> Dataset records:
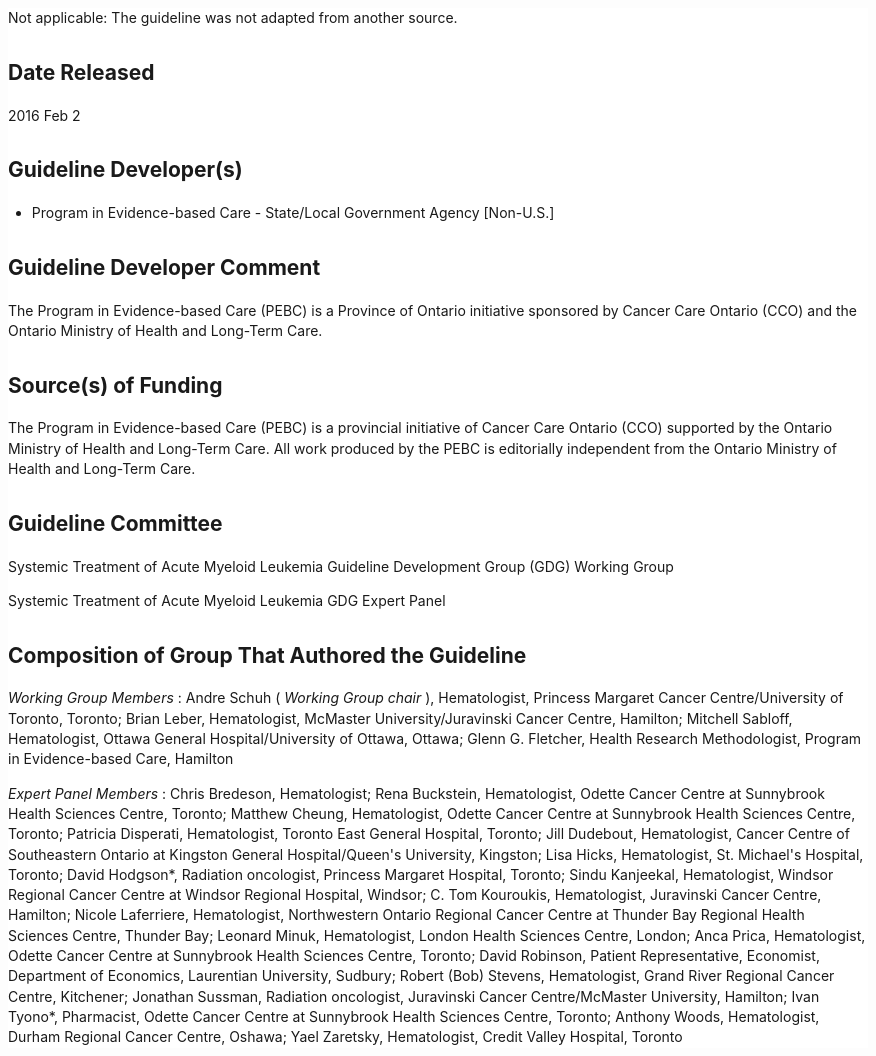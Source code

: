

Not applicable: The guideline was not adapted from another source.

## Date Released

2016 Feb 2

## Guideline Developer(s)

- Program in Evidence-based Care - State/Local Government Agency [Non-U.S.]

## Guideline Developer Comment



The Program in Evidence-based Care (PEBC) is a Province of Ontario initiative sponsored by Cancer Care Ontario (CCO) and the Ontario Ministry of Health and Long-Term Care.

## Source(s) of Funding



The Program in Evidence-based Care (PEBC) is a provincial initiative of Cancer Care Ontario (CCO) supported by the Ontario Ministry of Health and Long-Term Care. All work produced by the PEBC is editorially independent from the Ontario Ministry of Health and Long-Term Care.

## Guideline Committee



Systemic Treatment of Acute Myeloid Leukemia Guideline Development Group (GDG) Working Group

Systemic Treatment of Acute Myeloid Leukemia GDG Expert Panel 

## Composition of Group That Authored the Guideline



_Working Group Members_ : Andre Schuh ( _Working Group chair_ ), Hematologist, Princess Margaret Cancer Centre/University of Toronto, Toronto; Brian Leber, Hematologist, McMaster University/Juravinski Cancer Centre, Hamilton; Mitchell Sabloff, Hematologist, Ottawa General Hospital/University of Ottawa, Ottawa; Glenn G. Fletcher, Health Research Methodologist, Program in Evidence-based Care, Hamilton

_Expert Panel Members_ : Chris Bredeson, Hematologist; Rena Buckstein, Hematologist, Odette Cancer Centre at Sunnybrook Health Sciences Centre, Toronto; Matthew Cheung, Hematologist, Odette Cancer Centre at Sunnybrook Health Sciences Centre, Toronto; Patricia Disperati, Hematologist, Toronto East General Hospital, Toronto; Jill Dudebout, Hematologist, Cancer Centre of Southeastern Ontario at Kingston General Hospital/Queen's University, Kingston; Lisa Hicks, Hematologist, St. Michael's Hospital, Toronto; David Hodgson*, Radiation oncologist, Princess Margaret Hospital, Toronto; Sindu Kanjeekal, Hematologist, Windsor Regional Cancer Centre at Windsor Regional Hospital, Windsor; C. Tom Kouroukis, Hematologist, Juravinski Cancer Centre, Hamilton; Nicole Laferriere, Hematologist, Northwestern Ontario Regional Cancer Centre at Thunder Bay Regional Health Sciences Centre, Thunder Bay; Leonard Minuk, Hematologist, London Health Sciences Centre, London; Anca Prica, Hematologist, Odette Cancer Centre at Sunnybrook Health Sciences Centre, Toronto; David Robinson, Patient Representative, Economist, Department of Economics, Laurentian University, Sudbury; Robert (Bob) Stevens, Hematologist, Grand River Regional Cancer Centre, Kitchener; Jonathan Sussman, Radiation oncologist, Juravinski Cancer Centre/McMaster University, Hamilton; Ivan Tyono*, Pharmacist, Odette Cancer Centre at Sunnybrook Health Sciences Centre, Toronto; Anthony Woods, Hematologist, Durham Regional Cancer Centre, Oshawa; Yael Zaretsky, Hematologist, Credit Valley Hospital, Toronto

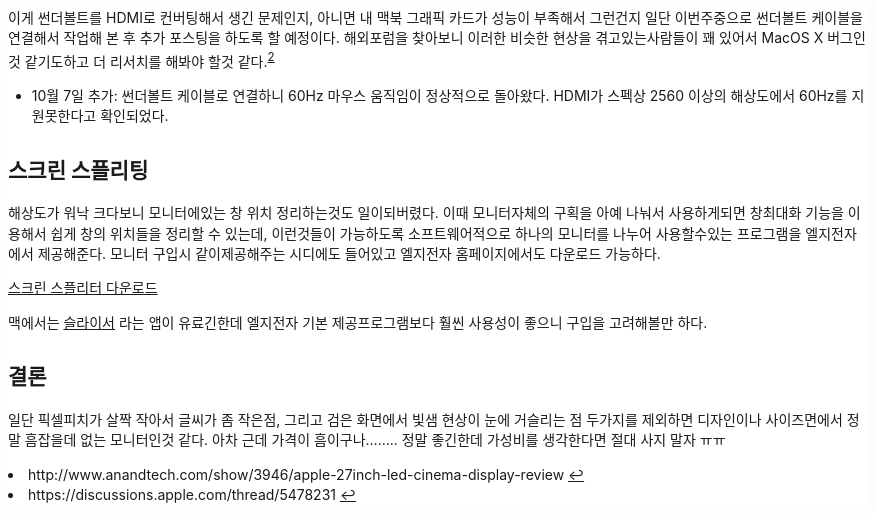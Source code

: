 이게 썬더볼트를 HDMI로 컨버팅해서 생긴 문제인지, 아니면 내 맥북 그래픽 카드가 성능이 부족해서 그런건지 일단 이번주중으로 썬더볼트 케이블을 연결해서 작업해 본 후 추가 포스팅을 하도록 할 예정이다. 해외포럼을 찾아보니 이러한 비슷한 현상을 겪고있는사람들이 꽤 있어서 MacOS X 버그인것 같기도하고 더 리서치를 해봐야 할것 같다.<sup id="fnref-424-bug"><a href="#fn-424-bug" rel="footnote">2</a></sup>  
* 10월 7일 추가: 썬더볼트 케이블로 연결하니 60Hz 마우스 움직임이 정상적으로 돌아왔다. HDMI가 스펙상 2560 이상의 해상도에서 60Hz를 지원못한다고 확인되었다.

## 스크린 스플리팅

해상도가 워낙 크다보니 모니터에있는 창 위치 정리하는것도 일이되버렸다. 이때 모니터자체의 구획을 아예 나눠서 사용하게되면 창최대화 기능을 이용해서 쉽게 창의 위치들을 정리할 수 있는데, 이런것들이 가능하도록 소프트웨어적으로 하나의 모니터를 나누어 사용할수있는 프로그램을 엘지전자에서 제공해준다. 모니터 구입시 같이제공해주는 시디에도 들어있고 엘지전자 홈페이지에서도 다운로드 가능하다.

[스크린 스플리터 다운로드][9]

맥에서는 [슬라이서][10] 라는 앱이 유료긴한데 엘지전자 기본 제공프로그램보다 훨씬 사용성이 좋으니 구입을 고려해볼만 하다.

## 결론

일단 픽셀피치가 살짝 작아서 글씨가 좀 작은점, 그리고 검은 화면에서 빛샘 현상이 눈에 거슬리는 점 두가지를 제외하면 디자인이나 사이즈면에서 정말 흠잡을데 없는 모니터인것 같다. 아차 근데 가격이 흠이구나&#8230;&#8230;.. 정말 좋긴한데 가성비를 생각한다면 절대 사지 말자 ㅠㅠ

<li id="fn-424-apple">
  http://www.anandtech.com/show/3946/apple-27inch-led-cinema-display-review&#160;<a href="#fnref-424-apple" rev="footnote">&#8617;</a>
</li>
<li id="fn-424-bug">
  https://discussions.apple.com/thread/5478231&#160;<a href="#fnref-424-bug" rev="footnote">&#8617;</a> </fn></footnotes>

 [1]: http://www.lge.co.kr/lgekr/product/detail/LgekrProductDetailCmd.laf?catid=2400&prdid=EPRD.282480
 [2]: http://www.danawa.co.kr
 [3]: http://www.letmecompile.com/wp/wp-content/uploads/2014/10/box.jpg
 [4]: http://www.letmecompile.com/wp/wp-content/uploads/2014/10/content.jpg
 [5]: http://www.letmecompile.com/wp/wp-content/uploads/2014/10/setup.jpg
 [6]: http://www.letmecompile.com/wp/wp-content/uploads/2014/10/light_leak.jpg
 [7]: http://www.letmecompile.com/wp/wp-content/uploads/2014/10/comparison.jpg
 [8]: http://www.letmecompile.com/wp/wp-content/uploads/2014/10/mac_spec.png
 [9]: http://www.lgservice.co.kr/cs_lg/download/DriverSoftwareListCmd.laf?divice=WEB&sort=regdate&categoryCode=C001122&daepyoModelId=34uc97
 [10]: http://slicerapp.com/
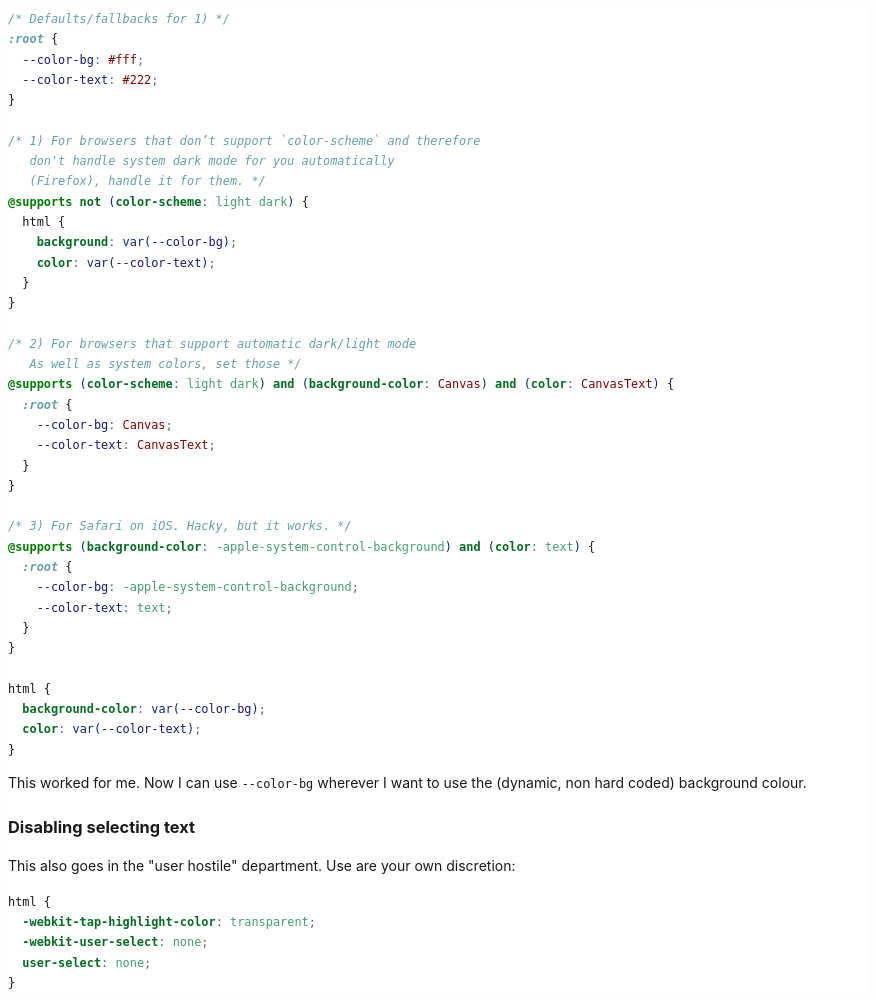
 ```css
/* Defaults/fallbacks for 1) */
:root {
  --color-bg: #fff;
  --color-text: #222;
}

/* 1) For browsers that don’t support `color-scheme` and therefore
   don't handle system dark mode for you automatically 
   (Firefox), handle it for them. */
@supports not (color-scheme: light dark) {
  html {
    background: var(--color-bg);
    color: var(--color-text);
  }
}

/* 2) For browsers that support automatic dark/light mode
   As well as system colors, set those */
@supports (color-scheme: light dark) and (background-color: Canvas) and (color: CanvasText) {
  :root {
    --color-bg: Canvas;
    --color-text: CanvasText;
  }
}

/* 3) For Safari on iOS. Hacky, but it works. */
@supports (background-color: -apple-system-control-background) and (color: text) {
  :root {
    --color-bg: -apple-system-control-background;
    --color-text: text;
  }
}

html {
  background-color: var(--color-bg);
  color: var(--color-text);
}
```

This worked for me. Now I can use `--color-bg` wherever I want to use the (dynamic, non hard coded) background colour.

### Disabling selecting text

This also goes in the "user hostile" department. Use are your own discretion:

```css
html {
  -webkit-tap-highlight-color: transparent;
  -webkit-user-select: none;
  user-select: none;
}
```
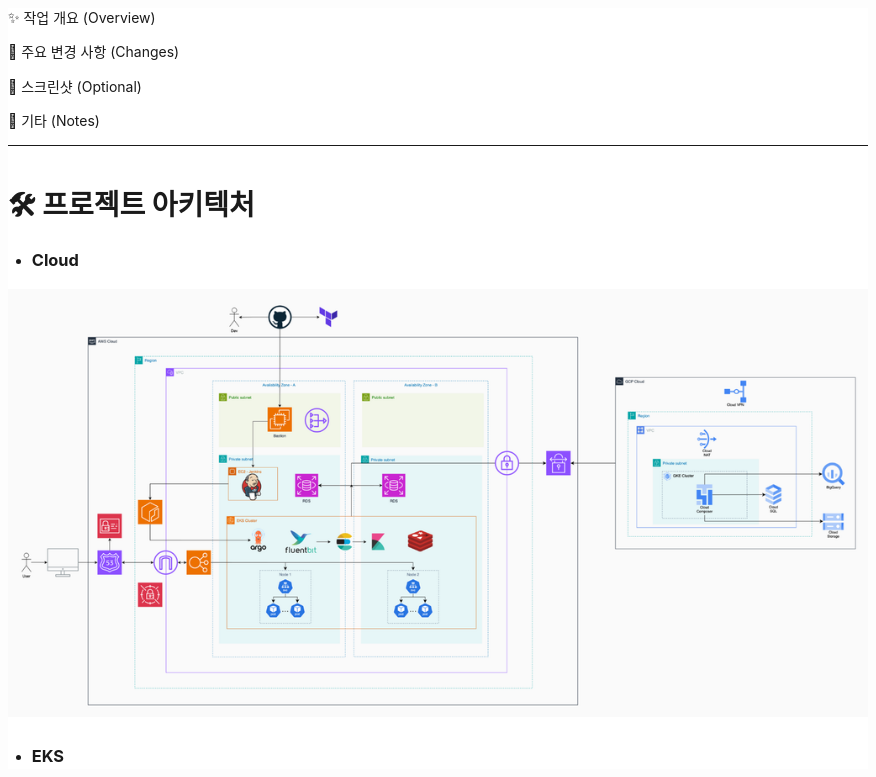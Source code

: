 ✨ 작업 개요 (Overview)

🔑 주요 변경 사항 (Changes)

📸 스크린샷 (Optional)

📝 기타 (Notes)

---

# 🛠️ 프로젝트 아키텍처
- ### Cloud
![](docs/archi.png)
- ### EKS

> Instructions to follow: Copy each line of the listing in which the word "PEBC" can be found.

> Output for this task:
The Program in Evidence-based Care (PEBC) is a Province of Ontario initiative sponsored by Cancer Care Ontario (CCO) and the Ontario Ministry of Health and Long-Term Care.
The Program in Evidence-based Care (PEBC) is a provincial initiative of Cancer Care Ontario (CCO) supported by the Ontario Ministry of Health and Long-Term Care. All work produced by the PEBC is editorially independent from the Ontario Ministry of Health and Long-Term Care.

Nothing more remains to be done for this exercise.